(RECORDS FOR THE TASK)

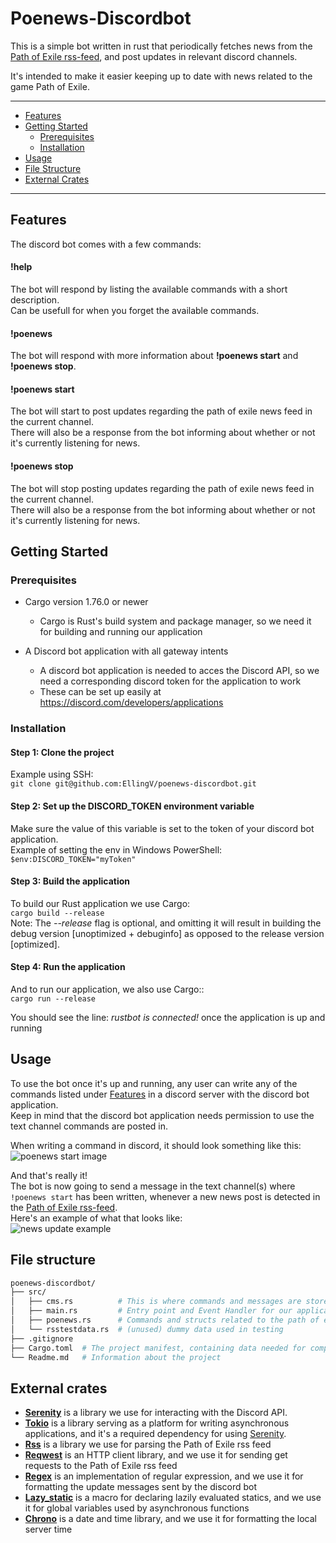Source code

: # Poenews-Discordbot
This is a simple bot written in rust that periodically fetches news from the [Path of Exile rss-feed](https://www.pathofexile.com/news/rss), and post updates in relevant discord channels.  

It's intended to make it easier keeping up to date with news related to the game Path of Exile.

------------------------
- [Features](#features)
- [Getting Started](#getting-started)
	- [Prerequisites](#prerequisites)
	- [Installation](#installation)
- [Usage](#usage)
- [File Structure](#file-structure)
- [External Crates](#external-crates)
------------------------

## Features
The discord bot comes with a few commands:  
#### !help
The bot will respond by listing the available commands with a short description.  
Can be usefull for when you forget the available commands.
#### !poenews
The bot will respond with more information about **!poenews start** and **!poenews stop**.  
#### !poenews start
The bot will start to post updates regarding the path of exile news feed in the current channel.  
There will also be a response from the bot informing about whether or not it's currently listening for news.
#### !poenews stop
The bot will stop posting updates regarding the path of exile news feed in the current channel.  
There will also be a response from the bot informing about whether or not it's currently listening for news.

## Getting Started
### Prerequisites  
- Cargo version 1.76.0 or newer
	- Cargo is Rust's build system and package manager, so we need it for building and running our application

- A Discord bot application with all gateway intents
	- A discord bot application is needed to acces the Discord API, so we need a corresponding discord token for the application to work
	- These can be set up easily at https://discord.com/developers/applications

### Installation

#### Step 1: Clone the project  
Example using SSH:  
```git clone git@github.com:EllingV/poenews-discordbot.git```  

#### Step 2: Set up the DISCORD_TOKEN environment variable
Make sure the value of this variable is set to the token of your discord bot application.  
Example of setting the env in Windows PowerShell:  
```$env:DISCORD_TOKEN="myToken"```  

#### Step 3: Build the application
To build our Rust application we use Cargo:  
```cargo build --release```  
Note: The *--release* flag is optional, and omitting it will result in building the debug version [unoptimized + debuginfo] as opposed to the release version [optimized].

#### Step 4: Run the application
And to run our application, we also use Cargo::  
```cargo run --release```

You should see the line: *rustbot is connected!* once the application is up and running

## Usage
To use the bot once it's up and running, any user can write any of the commands listed under [Features](#Features) in a discord server with the discord bot application.  
Keep in mind that the discord bot application needs permission to use the text channel commands are posted in.

When writing a command in discord, it should look something like this:  
![poenews start image](https://cdn.discordapp.com/attachments/1212370898062016543/1280513577148747859/image.png?ex=66d85ab3&is=66d70933&hm=14a0963d61a9ccacafa268c881aadf8e46700ff192f9c0a478b332bc85a536d6&)

And that's really it!  
The bot is now going to send a message in the text channel(s) where ```!poenews start``` has been written, whenever a new news post is detected in the [Path of Exile rss-feed](https://www.pathofexile.com/news/rss).  
Here's an example of what that looks like:  
![news update example](https://cdn.discordapp.com/attachments/1212370898062016543/1280517600203505736/image.png?ex=66d85e72&is=66d70cf2&hm=cd1339bbc224990a88abac2179cd418b752dd7daa159fc383d3af18df68e8a24&)   

## File structure
``` bash
poenews-discordbot/
├── src/
│   ├── cms.rs			# This is where commands and messages are stored
│   ├── main.rs			# Entry point and Event Handler for our application
│   ├── poenews.rs		# Commands and structs related to the path of exile rss feed
│   └── rsstestdata.rs	# (unused) dummy data used in testing
├── .gitignore
├── Cargo.toml	# The project manifest, containing data needed for compilation
└── Readme.md	# Information about the project
```

## External crates
- **[Serenity](https://crates.io/crates/serenity)** is a library we use for interacting with the Discord API.  
- **[Tokio](https://crates.io/crates/tokio)** is a library serving as a platform for writing asynchronous applications, and it's a required dependency for using [Serenity](https://crates.io/crates/serenity).
- **[Rss](https://crates.io/crates/rss)** is a library we use for parsing the Path of Exile rss feed
- **[Reqwest](https://crates.io/crates/reqwest)** is an HTTP client library, and we use it for sending get requests to the Path of Exile rss feed
- **[Regex](https://crates.io/crates/regex)** is an implementation of regular expression, and we use it for formatting the update messages sent by the discord bot
- **[Lazy_static](https://crates.io/crates/lazy_static)** is a macro for declaring lazily evaluated statics, and we use it for global variables used by asynchronous functions
- **[Chrono](https://crates.io/crates/chrono)** is a date and time library, and we use it for formatting the local server time
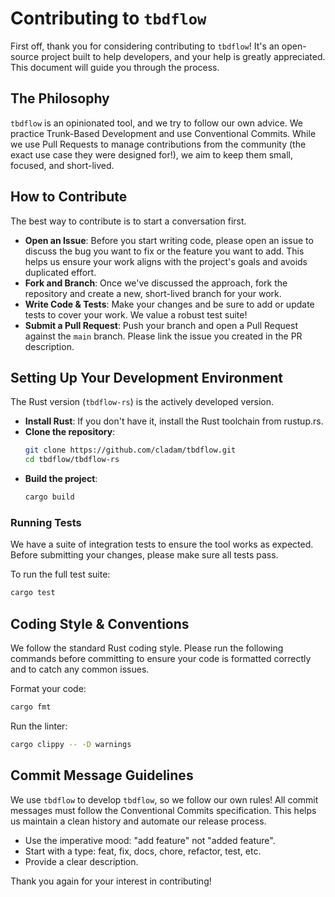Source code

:# Contributing to `tbdflow`

First off, thank you for considering contributing to `tbdflow`! It's an open-source project built to help developers, and your help is greatly appreciated. This document will guide you through the process.

## The Philosophy

`tbdflow` is an opinionated tool, and we try to follow our own advice. We practice Trunk-Based Development and use Conventional Commits. While we use Pull Requests to manage contributions from the community (the exact use case they were designed for!), we aim to keep them small, focused, and short-lived.

## How to Contribute

The best way to contribute is to start a conversation first.

- **Open an Issue**: Before you start writing code, please open an issue to discuss the bug you want to fix or the feature you want to add. This helps us ensure your work aligns with the project's goals and avoids duplicated effort.
- **Fork and Branch**: Once we've discussed the approach, fork the repository and create a new, short-lived branch for your work.
- **Write Code & Tests**: Make your changes and be sure to add or update tests to cover your work. We value a robust test suite!
- **Submit a Pull Request**: Push your branch and open a Pull Request against the `main` branch. Please link the issue you created in the PR description.

## Setting Up Your Development Environment

The Rust version (`tbdflow-rs`) is the actively developed version.

- **Install Rust**: If you don't have it, install the Rust toolchain from rustup.rs.
- **Clone the repository**:
  ```bash
  git clone https://github.com/cladam/tbdflow.git
  cd tbdflow/tbdflow-rs
  ```
- **Build the project**:
  ```bash
  cargo build
  ```

### Running Tests
We have a suite of integration tests to ensure the tool works as expected. Before submitting your changes, please make sure all tests pass.

To run the full test suite:
```bash
cargo test
```

## Coding Style & Conventions

We follow the standard Rust coding style. Please run the following commands before committing to ensure your code is formatted correctly and to catch any common issues.

Format your code:
```bash
cargo fmt
```

Run the linter:
```bash
cargo clippy -- -D warnings
```

## Commit Message Guidelines

We use `tbdflow` to develop `tbdflow`, so we follow our own rules! All commit messages must follow the Conventional Commits specification. This helps us maintain a clean history and automate our release process.

- Use the imperative mood: "add feature" not "added feature".
- Start with a type: feat, fix, docs, chore, refactor, test, etc.
- Provide a clear description.

Thank you again for your interest in contributing!

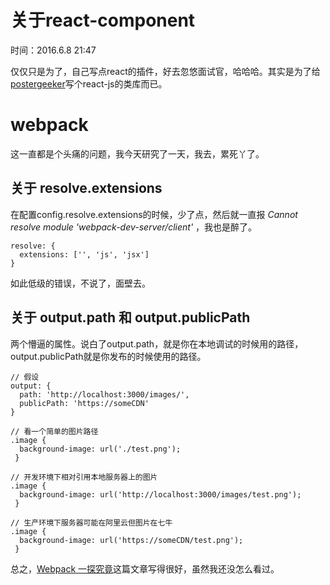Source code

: # 关于react-component

时间：2016.6.8 21:47

仅仅只是为了，自己写点react的插件，好去忽悠面试官，哈哈哈。其实是为了给[postergeeker](https://github.com/chinaqstar/postgeeker)写个react-js的类库而已。

# webpack

这一直都是个头痛的问题，我今天研究了一天，我去，累死丫了。

## 关于 resolve.extensions
在配置config.resolve.extensions的时候，少了点，然后就一直报 *Cannot resolve module 'webpack-dev-server/client'* ，我也是醉了。
```
resolve: {
  extensions: ['', 'js', 'jsx']
}
```

如此低级的错误，不说了，面壁去。


## 关于 output.path 和 output.publicPath

两个懵逼的属性。说白了output.path，就是你在本地调试的时候用的路径，output.publicPath就是你发布的时候使用的路径。

```
// 假设
output: {
  path: 'http://localhost:3000/images/',
  publicPath: 'https://someCDN'
}

// 看一个简单的图片路径
.image {
  background-image: url('./test.png');
 }

// 开发环境下相对引用本地服务器上的图片
.image {
  background-image: url('http://localhost:3000/images/test.png');
 }

// 生产环境下服务器可能在阿里云但图片在七牛
.image {
  background-image: url('https://someCDN/test.png');
 }
```

总之，[Webpack 一探究竟](http://liyaodong.com/2016/04/15/webpack-the-confusing-parts/)这篇文章写得很好，虽然我还没怎么看过。
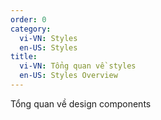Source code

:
 ```yaml
---
order: 0
category:
  vi-VN: Styles
  en-US: Styles
title: 
  vi-VN: Tổng quan về styles
  en-US: Styles Overview
---
```


Tổng quan về design components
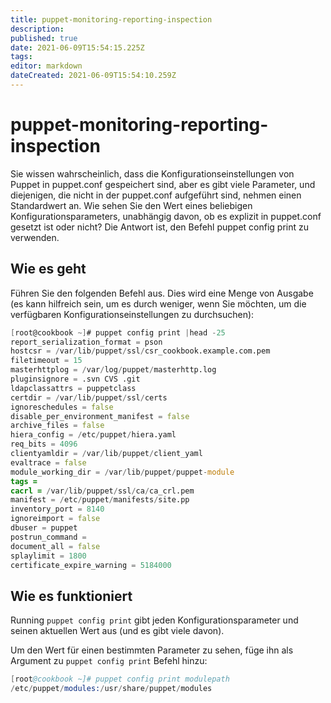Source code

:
 ```yaml
---
title: puppet-monitoring-reporting-inspection
description: 
published: true
date: 2021-06-09T15:54:15.225Z
tags: 
editor: markdown
dateCreated: 2021-06-09T15:54:10.259Z
---
```


# puppet-monitoring-reporting-inspection

Sie wissen wahrscheinlich, dass die Konfigurationseinstellungen von Puppet in puppet.conf gespeichert sind, aber es gibt viele Parameter, und diejenigen, die nicht in der puppet.conf aufgeführt sind, nehmen einen Standardwert an. Wie sehen Sie den Wert eines beliebigen Konfigurationsparameters, unabhängig davon, ob es explizit in puppet.conf gesetzt ist oder nicht? Die Antwort ist, den Befehl puppet config print zu verwenden.

## Wie es geht

Führen Sie den folgenden Befehl aus. Dies wird eine Menge von Ausgabe (es kann hilfreich sein, um es durch weniger, wenn Sie möchten, um die verfügbaren Konfigurationseinstellungen zu durchsuchen):

```d
[root@cookbook ~]# puppet config print |head -25
report_serialization_format = pson
hostcsr = /var/lib/puppet/ssl/csr_cookbook.example.com.pem
filetimeout = 15
masterhttplog = /var/log/puppet/masterhttp.log
pluginsignore = .svn CVS .git
ldapclassattrs = puppetclass
certdir = /var/lib/puppet/ssl/certs
ignoreschedules = false
disable_per_environment_manifest = false
archive_files = false
hiera_config = /etc/puppet/hiera.yaml
req_bits = 4096
clientyamldir = /var/lib/puppet/client_yaml
evaltrace = false
module_working_dir = /var/lib/puppet/puppet-module
tags =
cacrl = /var/lib/puppet/ssl/ca/ca_crl.pem
manifest = /etc/puppet/manifests/site.pp
inventory_port = 8140
ignoreimport = false
dbuser = puppet
postrun_command =
document_all = false
splaylimit = 1800
certificate_expire_warning = 5184000
```

## Wie es funktioniert

Running `puppet config print` gibt jeden Konfigurationsparameter und seinen aktuellen Wert aus (und es gibt viele davon).

Um den Wert für einen bestimmten Parameter zu sehen, füge ihn als Argument zu `puppet config print` Befehl hinzu:

```s
[root@cookbook ~]# puppet config print modulepath
/etc/puppet/modules:/usr/share/puppet/modules
```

(End RECORDS FOR THE TASK)

— TASK —
Within the entries above, count each line holding the string "serenity". Give only the result.

— FINISHED EXERCISE —
2